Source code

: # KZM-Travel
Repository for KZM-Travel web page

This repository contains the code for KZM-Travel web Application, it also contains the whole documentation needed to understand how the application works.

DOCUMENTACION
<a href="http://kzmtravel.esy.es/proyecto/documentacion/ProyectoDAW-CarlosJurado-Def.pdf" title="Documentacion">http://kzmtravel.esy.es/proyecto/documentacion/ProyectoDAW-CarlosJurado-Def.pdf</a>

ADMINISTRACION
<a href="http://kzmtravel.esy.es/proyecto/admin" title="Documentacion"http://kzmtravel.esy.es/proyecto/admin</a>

───

▶ _WHAT THE TASK REQUIRES_
Exactly and in full, write out the lines from the one containing "ADMINISTRACION" through the end of the listing.

▶ _THE COMPLETED TASK_
ADMINISTRACION
<a href="http://kzmtravel.esy.es/proyecto/admin" title="Documentacion"http://kzmtravel.esy.es/proyecto/admin</a>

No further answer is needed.